こういう話は、どうしても『ロッキー』を連想させるが、ドキュメンタリー調の映像に徹した点に技あり。実話の映画化に説得力を与える点でも、この手法は生きていて、大勝負に向かう主人公がその過程でバラバラだった人間関係をまとめあげる展開にグッときた。ひたすらハイテンションでしゃベリまくっているクリスチャン・ベイルは賞レース独走も納得の存在感。ファイト・シーンで体を張っているマーク・ウォールバーグが無冠なのは、ちょっとかわいそうだ。
すごいすごいと言われて、ハードルを上げて観に行ったにもかかわらず、すごかったクリスチャン・ベイル。あれはもう演技の範疇(はんちゅう)を超えている。周囲のポテンシャルも上げまくりだ。どん底を見た男が再び頂点を目指すというベタなストーリーの割には、軽いユーモアを交えて進む小気味いい展開。途中、ちょっと物足りないかなと思うほどだったが、クライマックスの試合中、いつの間にか涙がほおを伝っていた。何もかもがちょうどいいさじ加減。

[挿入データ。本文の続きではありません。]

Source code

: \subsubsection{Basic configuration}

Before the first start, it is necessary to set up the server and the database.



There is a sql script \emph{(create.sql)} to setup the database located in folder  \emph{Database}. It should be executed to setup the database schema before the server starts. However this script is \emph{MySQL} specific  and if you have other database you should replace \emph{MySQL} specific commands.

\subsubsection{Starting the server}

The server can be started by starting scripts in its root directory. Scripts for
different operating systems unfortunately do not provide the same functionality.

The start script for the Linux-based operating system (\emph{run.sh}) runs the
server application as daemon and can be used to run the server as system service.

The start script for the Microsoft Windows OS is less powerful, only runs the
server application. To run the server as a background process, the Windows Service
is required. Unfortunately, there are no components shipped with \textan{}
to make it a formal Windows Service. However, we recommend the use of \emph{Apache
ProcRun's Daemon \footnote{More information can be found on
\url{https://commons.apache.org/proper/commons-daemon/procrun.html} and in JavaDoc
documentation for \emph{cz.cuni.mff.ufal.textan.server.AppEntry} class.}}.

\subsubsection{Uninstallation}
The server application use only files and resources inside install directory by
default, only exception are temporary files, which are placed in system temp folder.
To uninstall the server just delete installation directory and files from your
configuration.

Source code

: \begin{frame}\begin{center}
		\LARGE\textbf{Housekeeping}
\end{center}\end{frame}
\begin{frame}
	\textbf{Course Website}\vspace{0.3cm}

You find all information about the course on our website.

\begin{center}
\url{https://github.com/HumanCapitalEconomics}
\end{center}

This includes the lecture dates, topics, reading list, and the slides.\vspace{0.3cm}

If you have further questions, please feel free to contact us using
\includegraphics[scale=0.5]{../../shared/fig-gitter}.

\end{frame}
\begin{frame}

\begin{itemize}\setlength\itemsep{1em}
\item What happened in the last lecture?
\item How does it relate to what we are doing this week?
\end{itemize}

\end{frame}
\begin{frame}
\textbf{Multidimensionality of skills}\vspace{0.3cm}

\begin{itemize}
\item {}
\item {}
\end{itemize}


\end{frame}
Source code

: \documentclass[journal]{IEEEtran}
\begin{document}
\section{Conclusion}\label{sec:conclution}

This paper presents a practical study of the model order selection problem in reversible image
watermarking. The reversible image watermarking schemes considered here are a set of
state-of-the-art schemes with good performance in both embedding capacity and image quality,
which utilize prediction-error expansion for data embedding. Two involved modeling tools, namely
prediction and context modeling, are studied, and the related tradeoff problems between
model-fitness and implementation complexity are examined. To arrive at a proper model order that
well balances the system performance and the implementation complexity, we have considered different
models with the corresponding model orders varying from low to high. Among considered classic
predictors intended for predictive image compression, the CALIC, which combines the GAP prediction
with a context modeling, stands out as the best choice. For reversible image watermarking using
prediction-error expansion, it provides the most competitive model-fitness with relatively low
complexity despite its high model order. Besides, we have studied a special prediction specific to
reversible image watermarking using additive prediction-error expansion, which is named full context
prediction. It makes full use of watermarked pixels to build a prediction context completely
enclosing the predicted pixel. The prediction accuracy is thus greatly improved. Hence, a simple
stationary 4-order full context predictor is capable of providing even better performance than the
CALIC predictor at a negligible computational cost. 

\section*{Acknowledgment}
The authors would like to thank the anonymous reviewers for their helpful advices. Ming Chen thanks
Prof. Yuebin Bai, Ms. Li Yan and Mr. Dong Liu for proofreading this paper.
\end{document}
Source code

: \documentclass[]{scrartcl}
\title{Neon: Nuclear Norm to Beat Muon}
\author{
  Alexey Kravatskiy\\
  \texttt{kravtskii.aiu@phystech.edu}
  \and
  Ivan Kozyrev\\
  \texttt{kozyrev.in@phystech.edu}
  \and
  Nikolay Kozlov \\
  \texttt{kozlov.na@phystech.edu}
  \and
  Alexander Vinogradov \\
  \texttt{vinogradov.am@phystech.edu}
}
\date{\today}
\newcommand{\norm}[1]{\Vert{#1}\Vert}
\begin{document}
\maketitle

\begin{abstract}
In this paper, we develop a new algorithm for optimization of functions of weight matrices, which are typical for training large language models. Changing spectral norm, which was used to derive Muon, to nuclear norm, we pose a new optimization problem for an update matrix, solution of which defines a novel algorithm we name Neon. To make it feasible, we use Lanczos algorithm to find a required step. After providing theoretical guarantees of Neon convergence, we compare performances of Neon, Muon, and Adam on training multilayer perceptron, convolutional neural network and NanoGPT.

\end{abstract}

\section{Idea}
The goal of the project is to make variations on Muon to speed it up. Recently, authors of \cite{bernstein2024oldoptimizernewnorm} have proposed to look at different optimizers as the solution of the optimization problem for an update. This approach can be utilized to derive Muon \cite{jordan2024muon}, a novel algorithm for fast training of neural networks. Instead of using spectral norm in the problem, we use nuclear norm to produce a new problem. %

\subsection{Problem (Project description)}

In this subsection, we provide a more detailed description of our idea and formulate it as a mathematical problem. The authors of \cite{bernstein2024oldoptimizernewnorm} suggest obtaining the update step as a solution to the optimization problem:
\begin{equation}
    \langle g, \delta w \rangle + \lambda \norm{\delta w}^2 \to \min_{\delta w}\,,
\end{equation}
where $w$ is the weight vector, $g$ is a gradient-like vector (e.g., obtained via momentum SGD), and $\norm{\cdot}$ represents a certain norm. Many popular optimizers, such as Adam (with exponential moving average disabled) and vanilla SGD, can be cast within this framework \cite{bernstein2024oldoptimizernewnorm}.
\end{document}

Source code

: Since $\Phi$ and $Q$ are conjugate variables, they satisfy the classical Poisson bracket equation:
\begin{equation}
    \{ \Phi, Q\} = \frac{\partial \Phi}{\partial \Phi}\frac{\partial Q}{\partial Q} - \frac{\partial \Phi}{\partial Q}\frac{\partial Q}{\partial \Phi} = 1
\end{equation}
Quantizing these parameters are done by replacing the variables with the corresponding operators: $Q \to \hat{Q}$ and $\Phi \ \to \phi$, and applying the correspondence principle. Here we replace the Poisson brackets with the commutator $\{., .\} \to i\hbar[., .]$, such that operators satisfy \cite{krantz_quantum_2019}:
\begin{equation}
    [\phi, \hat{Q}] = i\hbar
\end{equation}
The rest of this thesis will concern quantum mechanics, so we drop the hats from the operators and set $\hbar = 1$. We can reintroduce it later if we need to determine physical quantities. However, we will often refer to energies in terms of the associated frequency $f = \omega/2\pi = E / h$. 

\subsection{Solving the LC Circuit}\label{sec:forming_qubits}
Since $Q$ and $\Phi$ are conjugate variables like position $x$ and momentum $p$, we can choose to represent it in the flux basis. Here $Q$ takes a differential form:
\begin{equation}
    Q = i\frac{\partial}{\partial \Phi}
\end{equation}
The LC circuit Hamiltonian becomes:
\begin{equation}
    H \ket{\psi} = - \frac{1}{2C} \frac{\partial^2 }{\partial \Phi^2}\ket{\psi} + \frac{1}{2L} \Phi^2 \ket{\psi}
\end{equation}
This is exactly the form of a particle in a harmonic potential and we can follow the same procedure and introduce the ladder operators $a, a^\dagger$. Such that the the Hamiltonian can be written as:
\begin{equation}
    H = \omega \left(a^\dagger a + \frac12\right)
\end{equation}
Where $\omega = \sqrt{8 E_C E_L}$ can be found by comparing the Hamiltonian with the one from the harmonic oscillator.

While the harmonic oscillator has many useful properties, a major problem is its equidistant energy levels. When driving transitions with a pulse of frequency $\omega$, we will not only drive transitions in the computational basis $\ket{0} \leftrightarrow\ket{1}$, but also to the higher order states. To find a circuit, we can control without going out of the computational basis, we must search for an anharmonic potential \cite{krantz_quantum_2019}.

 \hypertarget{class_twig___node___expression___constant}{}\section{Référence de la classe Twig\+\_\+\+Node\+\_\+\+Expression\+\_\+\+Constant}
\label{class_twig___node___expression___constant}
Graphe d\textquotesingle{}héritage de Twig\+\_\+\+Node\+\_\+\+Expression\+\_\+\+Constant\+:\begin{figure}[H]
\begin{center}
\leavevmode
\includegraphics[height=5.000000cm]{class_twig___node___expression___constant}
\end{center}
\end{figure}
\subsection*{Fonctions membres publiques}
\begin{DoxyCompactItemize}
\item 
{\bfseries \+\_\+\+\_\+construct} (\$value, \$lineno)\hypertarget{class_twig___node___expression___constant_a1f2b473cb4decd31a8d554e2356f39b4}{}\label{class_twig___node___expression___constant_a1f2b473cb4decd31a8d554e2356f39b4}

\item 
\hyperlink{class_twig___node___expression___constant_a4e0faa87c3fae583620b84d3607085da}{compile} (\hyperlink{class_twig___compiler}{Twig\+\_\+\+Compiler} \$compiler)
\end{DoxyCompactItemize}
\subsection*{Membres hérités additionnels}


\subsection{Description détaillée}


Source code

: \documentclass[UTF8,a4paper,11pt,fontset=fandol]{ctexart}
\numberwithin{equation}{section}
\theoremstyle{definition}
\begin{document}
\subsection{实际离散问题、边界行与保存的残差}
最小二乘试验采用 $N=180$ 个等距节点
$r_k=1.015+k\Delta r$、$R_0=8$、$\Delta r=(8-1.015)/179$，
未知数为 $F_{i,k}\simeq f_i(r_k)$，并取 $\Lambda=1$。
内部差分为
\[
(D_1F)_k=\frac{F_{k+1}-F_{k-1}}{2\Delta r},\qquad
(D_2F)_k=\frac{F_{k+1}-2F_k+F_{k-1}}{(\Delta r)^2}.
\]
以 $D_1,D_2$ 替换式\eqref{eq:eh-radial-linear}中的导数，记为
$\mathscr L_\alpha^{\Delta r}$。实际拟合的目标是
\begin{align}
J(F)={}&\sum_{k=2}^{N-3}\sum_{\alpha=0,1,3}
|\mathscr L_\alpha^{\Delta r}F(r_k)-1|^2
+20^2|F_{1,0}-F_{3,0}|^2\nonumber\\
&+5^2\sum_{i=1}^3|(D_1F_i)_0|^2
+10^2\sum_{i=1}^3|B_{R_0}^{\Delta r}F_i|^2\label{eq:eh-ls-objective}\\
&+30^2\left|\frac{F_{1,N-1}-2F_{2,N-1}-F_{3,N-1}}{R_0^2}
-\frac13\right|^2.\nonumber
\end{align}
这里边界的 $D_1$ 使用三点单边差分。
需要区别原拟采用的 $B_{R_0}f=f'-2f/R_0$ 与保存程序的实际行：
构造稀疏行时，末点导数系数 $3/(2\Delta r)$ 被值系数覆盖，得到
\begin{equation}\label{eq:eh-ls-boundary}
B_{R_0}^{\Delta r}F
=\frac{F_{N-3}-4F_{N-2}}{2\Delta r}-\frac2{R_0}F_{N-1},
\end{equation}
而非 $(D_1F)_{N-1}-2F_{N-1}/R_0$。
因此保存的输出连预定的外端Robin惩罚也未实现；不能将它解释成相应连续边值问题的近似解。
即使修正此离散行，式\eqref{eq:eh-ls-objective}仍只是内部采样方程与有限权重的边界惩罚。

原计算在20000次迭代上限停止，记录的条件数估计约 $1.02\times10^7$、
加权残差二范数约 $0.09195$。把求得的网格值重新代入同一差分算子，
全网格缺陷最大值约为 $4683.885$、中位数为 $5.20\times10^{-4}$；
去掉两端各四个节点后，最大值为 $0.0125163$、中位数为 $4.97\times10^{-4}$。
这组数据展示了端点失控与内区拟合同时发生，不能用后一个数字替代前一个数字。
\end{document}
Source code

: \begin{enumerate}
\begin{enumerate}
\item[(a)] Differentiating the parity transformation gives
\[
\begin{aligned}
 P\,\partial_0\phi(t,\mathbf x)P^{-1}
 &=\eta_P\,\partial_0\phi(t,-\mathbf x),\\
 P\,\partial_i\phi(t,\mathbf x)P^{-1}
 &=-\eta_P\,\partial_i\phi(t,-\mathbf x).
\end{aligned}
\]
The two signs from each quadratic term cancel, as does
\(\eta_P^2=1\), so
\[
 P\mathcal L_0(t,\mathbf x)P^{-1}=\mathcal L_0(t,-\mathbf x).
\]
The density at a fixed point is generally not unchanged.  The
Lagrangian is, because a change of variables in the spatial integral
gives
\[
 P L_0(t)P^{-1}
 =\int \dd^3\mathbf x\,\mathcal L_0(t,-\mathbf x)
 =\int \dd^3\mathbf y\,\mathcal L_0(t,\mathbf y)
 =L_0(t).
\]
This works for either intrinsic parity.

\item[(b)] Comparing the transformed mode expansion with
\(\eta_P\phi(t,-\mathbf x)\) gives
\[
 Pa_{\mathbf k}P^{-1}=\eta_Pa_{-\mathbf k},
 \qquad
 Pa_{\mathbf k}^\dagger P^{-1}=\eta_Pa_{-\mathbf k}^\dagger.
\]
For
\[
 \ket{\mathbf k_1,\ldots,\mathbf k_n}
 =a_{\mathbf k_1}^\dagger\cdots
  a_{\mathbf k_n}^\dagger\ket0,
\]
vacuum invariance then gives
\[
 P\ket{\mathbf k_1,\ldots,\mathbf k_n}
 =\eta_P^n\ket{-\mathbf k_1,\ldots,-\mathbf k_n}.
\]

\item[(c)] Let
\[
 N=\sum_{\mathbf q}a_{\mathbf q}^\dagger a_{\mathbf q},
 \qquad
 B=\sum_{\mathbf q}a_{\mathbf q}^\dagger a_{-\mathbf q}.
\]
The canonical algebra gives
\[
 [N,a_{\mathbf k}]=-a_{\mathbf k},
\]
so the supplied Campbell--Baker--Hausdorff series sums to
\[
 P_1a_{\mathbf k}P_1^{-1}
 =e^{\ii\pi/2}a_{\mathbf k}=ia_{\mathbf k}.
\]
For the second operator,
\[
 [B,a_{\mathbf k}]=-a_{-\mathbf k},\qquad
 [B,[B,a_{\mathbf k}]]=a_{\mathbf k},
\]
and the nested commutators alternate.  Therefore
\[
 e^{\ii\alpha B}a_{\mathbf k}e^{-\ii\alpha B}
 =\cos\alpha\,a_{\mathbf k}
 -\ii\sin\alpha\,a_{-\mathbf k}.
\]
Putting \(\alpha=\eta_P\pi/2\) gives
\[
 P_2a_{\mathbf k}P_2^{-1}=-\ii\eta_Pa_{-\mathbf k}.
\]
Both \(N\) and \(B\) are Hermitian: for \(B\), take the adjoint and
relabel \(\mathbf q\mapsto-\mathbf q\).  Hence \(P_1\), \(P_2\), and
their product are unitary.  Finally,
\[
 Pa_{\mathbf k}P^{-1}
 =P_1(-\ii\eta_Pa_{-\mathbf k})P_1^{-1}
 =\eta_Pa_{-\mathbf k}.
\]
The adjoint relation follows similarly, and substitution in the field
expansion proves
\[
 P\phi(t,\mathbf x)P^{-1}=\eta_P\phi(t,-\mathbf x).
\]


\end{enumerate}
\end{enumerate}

一つの夢に向かってボクサー兄弟が自身と真剣に向き合い、ぶつかり合い、リスペクトを取り戻しながら戦うという、カタルシス満点の感動ドラマ。2人が成長しながらきずなを深める過程の描写も素晴らしく、兄弟を見守る女たちの存在感もたまらない。クリスチャン・ベイルの肉体改造度は壮絶だが、なまりも強烈で役を完全に自分のものにしていて真にあっぱれだ。臨場感と時代感を出すため、試合シーンをテレビ画面を引き伸ばした粗い画質にしている点もうまいとしか言いようがない。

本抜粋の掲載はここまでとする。